AUD/USD – Technical Outlook
Overall, AUD/USD continues to trade below a short-term downside resistance line drawn from the high of September 1st. Although the pair is seen moving higher from around mid-October, as long as that downside line stays intact, this move higher might be seen as a temporary correction before another leg of selling. We will take a cautiously-bearish approach for now.

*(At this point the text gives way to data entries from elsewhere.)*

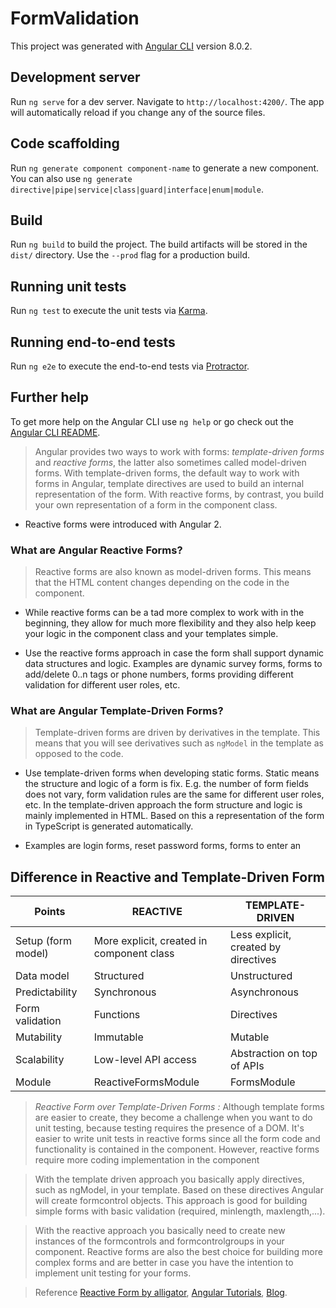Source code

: # FormValidation

This project was generated with [Angular CLI](https://github.com/angular/angular-cli) version 8.0.2.

## Development server

Run `ng serve` for a dev server. Navigate to `http://localhost:4200/`. The app will automatically reload if you change any of the source files.

## Code scaffolding

Run `ng generate component component-name` to generate a new component. You can also use `ng generate directive|pipe|service|class|guard|interface|enum|module`.

## Build

Run `ng build` to build the project. The build artifacts will be stored in the `dist/` directory. Use the `--prod` flag for a production build.

## Running unit tests

Run `ng test` to execute the unit tests via [Karma](https://karma-runner.github.io).

## Running end-to-end tests

Run `ng e2e` to execute the end-to-end tests via [Protractor](http://www.protractortest.org/).

## Further help

To get more help on the Angular CLI use `ng help` or go check out the [Angular CLI README](https://github.com/angular/angular-cli/blob/master/README.md).


> Angular provides two ways to work with forms: *template-driven forms* and *reactive forms*, the latter also sometimes called model-driven forms. With template-driven forms, the default way to work with forms in Angular, template directives are used to build an internal representation of the form. With reactive forms, by contrast, you build your own representation of a form in the component class.

* Reactive forms were introduced with Angular 2.

### What are Angular Reactive Forms?
>Reactive forms are also known as model-driven forms. This means that the HTML content changes depending on the code in the component.

* While reactive forms can be a tad more complex to work with in the beginning, they allow for much more flexibility and they also help keep your logic in the component class and your templates simple.

* Use the reactive forms approach in case the form shall support dynamic data structures and logic. Examples are dynamic survey forms, forms to add/delete 0..n tags or phone numbers, forms providing different validation for different user roles, etc.


### What are Angular Template-Driven Forms?
>Template-driven forms are driven by derivatives in the template. This means that you will see derivatives such as `ngModel` in the template as opposed to the code. 

* Use template-driven forms when developing static forms. Static means the structure and logic of a form is fix. E.g. the number of form fields does not vary, form validation rules are the same for different user roles, etc. In the template-driven approach the form structure and logic is mainly implemented in HTML. Based on this a representation of the form in TypeScript is generated automatically.

* Examples are login forms, reset password forms, forms to enter an



## Difference in Reactive and Template-Driven Form

| Points             | REACTIVE                                  | TEMPLATE-DRIVEN                      |
|--------------------|-------------------------------------------|--------------------------------------|
| Setup (form model) | More explicit, created in component class | Less explicit, created by directives |
| Data model         | Structured                                | Unstructured                         |
| Predictability     | Synchronous                               | Asynchronous                         |
| Form validation    | Functions                                 | Directives                           |
| Mutability         | Immutable                                 | Mutable                              |
| Scalability        | Low-level API access                      | Abstraction on top of APIs  
| Module | ReactiveFormsModule | FormsModule

> *Reactive Form over Template-Driven Forms :* Although template forms are easier to create, they become a challenge when you want to do unit testing, because testing requires the presence of a DOM. It's easier to write unit tests in reactive forms since all the form code and functionality is contained in the component. However, reactive forms require more coding implementation in the component

> With the template driven approach you basically apply directives, such as ngModel, in your template. Based on these directives Angular will create formcontrol objects. This approach is good for building simple forms with basic validation (required, minlength, maxlength,...).

> With the reactive approach you basically need to create new instances of the formcontrols and formcontrolgroups in your component. Reactive forms are also the best choice for building more complex forms and are better in case you have the intention to implement unit testing for your forms.


> Reference [Reactive Form by alligator](https://alligator.io/angular/reactive-forms-introduction/), [Angular Tutorials](https://angular.io/guide/reactive-forms), [Blog](https://www.ryadel.com/en/angular-forms-template-driven-model-driven-reactive-pros-cons-tutorial-guide/).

A small push north could bring the rate to the 0.7158 hurdle, marked by the high of last week, or to the aforementioned downside line. If that line does provide a good hold-up, this may result in AUD/USD drifting south, possibly even back to the 0.7100 zone, marked near the low of October 23rd. That said, if the slide doesn’t stop there, the next possible support area might be at 0.7085, or at 0.7043, which is an intraday swing low of October 20th.
On the other hand, if the previously-discussed downside line breaks and the rate rises above the 0.7190 barrier, marked by the high of October 14th, that may increase the pair’s chances of moving further north. AUD/USD might then drift to the 0.7203 hurdle, or to the 0.7243 area, marked by the current highest point of October. Slightly above it lies another potential resistance level, which could get tested and that’s at 0.7254, marked by the inside swing low of September 17th.

As for Today’s Events
Tuesday’s calendar is light. We only get the US durable goods orders for September, and the API (American Petroleum Institute) report on crude oil inventories for last week. With regards to durable goods, headline orders are expected to have increased at the same pace as in August, which is +0.5% mom, while the core rate is anticipated to have declined to +0.4% mom from +0.6%. As far as the API report is concerned, as it is always the case, no forecast is available.